Pam Sheridan / Victory Chimes
Two soups simmer on the diesel-fueled French flattop stove on the Victory Chimes: a cream of mushroom and a curried vegetable with pork. Pam Sheridan will offer both for lunch, along with potato scones, tomatoes with basil and mozzarella, and a turkey salad. The passengers are already on board, finishing up breakfast.
Sheridan sweeps her hand across the relatively spacious kitchen of the largest boat in the windjammer fleet, capable of carrying forty-two passengers and a crew of nine. “This galley is like playing restaurant,” she says. Just don’t call her a chef, she admonishes with a grin. (For the record, her official title is chief steward.)
The first night’s dinner is always lobster, cooked on deck and served with corn and coleslaw. On the last night, she’ll serve a Thanksgiving dinner with all the trimmings. In between it’s comfort food, and plenty of it. Chicken Marsala, hot Italian sausage, mac and cheese — a lunch that one passenger told her was the best he ever had. “I told him he ought to get out more,” she quips.
She nods toward the oven, a giant appliance with a cooktop that’s all heat. “We call her ‘the beast.’ Cap says she has two temperatures: incinerate and off.” She laughs.
Sheridan, 59, a Bangor native, has worked in restaurants most of her adult life (you’ll find her at the Bag & Kettle at Sugarloaf in the wintertime). She beats a chocolate-chip brownie batter with vigor, glancing up at a recipe from the Victory Chimes cookbook that she plans to update. She gives a nod to the gentleman who has just rung the galley bell after breakfast. It’s a passenger’s way of complimenting the chef — uh, cook.
Chef or cook, Sheridan loves to play restaurant. She’s been at it since 2000, when she came aboard to fill in for two and a half weeks. “I forgot to leave,” she says. And despite her breezy, unpretentious style, she takes her role seriously. “You can’t control the weather or wind, but you can control the food.” Paul Dorr / Nathaniel Bowditch
Above the traditional icebox, one that still uses ice for cooling, Paul Dorr has tacked a photograph of his parents when they were young. His mom, in bandana and apron, labors in a boat’s galley; his father, a member of the crew, assists.
Much of Dorr’s family, going back to his great, great, grandfather, worked on schooners, many as captains. He and his brother, Owen, captain of the Nathaniel Bowditch, ended up sailing for a living, too. Dorr, 51, is a gentle bear of a man, with a neat mustache, chef whites, and Crocs, and ocean-blue eyes that lock you in with friendliness. 2012 marks twenty-seven years he has worked on windjammers, his seventeenth as chef.

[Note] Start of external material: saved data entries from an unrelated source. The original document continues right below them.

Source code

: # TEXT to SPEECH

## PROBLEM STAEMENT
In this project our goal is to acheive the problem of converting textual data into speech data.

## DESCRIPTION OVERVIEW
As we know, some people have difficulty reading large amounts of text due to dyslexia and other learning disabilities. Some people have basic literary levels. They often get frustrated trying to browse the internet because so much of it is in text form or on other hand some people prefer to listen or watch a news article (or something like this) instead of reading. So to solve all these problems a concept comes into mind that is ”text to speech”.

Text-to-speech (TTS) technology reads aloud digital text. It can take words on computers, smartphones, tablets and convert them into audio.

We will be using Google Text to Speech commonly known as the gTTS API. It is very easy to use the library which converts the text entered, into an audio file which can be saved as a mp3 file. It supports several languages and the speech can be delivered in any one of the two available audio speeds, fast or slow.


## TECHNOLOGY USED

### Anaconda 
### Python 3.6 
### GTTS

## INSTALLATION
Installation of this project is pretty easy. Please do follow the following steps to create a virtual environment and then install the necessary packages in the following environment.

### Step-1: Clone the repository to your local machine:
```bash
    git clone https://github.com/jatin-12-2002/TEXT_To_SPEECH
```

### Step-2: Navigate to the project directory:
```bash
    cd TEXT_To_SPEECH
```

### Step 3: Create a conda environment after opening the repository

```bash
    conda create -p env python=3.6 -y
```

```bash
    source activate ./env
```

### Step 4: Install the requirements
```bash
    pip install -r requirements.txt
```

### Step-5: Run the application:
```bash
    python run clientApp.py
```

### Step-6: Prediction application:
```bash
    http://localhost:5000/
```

He is one of the lucky cooks in Maine’s windjammer fleet who has two wood-burning ovens. Rarely is one empty. He’s up at four in the morning, putting logs on the fire, shaping bread by 4:15, prepping for lunch and dinner. Then, he says, “for thirty to forty-five minutes I’m flipping blueberry pancakes and keeping an eye on the bacon.”
The menu board reads Beef Wellington and sautéed green beans — it’s the final meal Dorr prepared for a trip that’s just ended. Tonight, after new passengers board for a weekend sail, he’ll serve curried chicken with several toppings: roasted peanuts and coconut, pineapple, sliced banana, diced green and red peppers, chopped hardboiled egg, and his own mango chutney.
For dessert, guests will get to scatter the toppings of their choice on Dorr’s homemade ice cream, creating exotic sundaes as the resourceful chef uses up leftovers.
Coffee is king on the Bowditch. Dorr brews a custom blend from Rock City Coffee Roasters in Rockland. “We wanted a coffee we could rely on all summer,” he says. “There’s always hot coffee.
“It surprises people how good the food is,” he adds. “Most people are expecting diner food. But it’s not Potato Buds anymore. We’re serving roasted fingerlings.”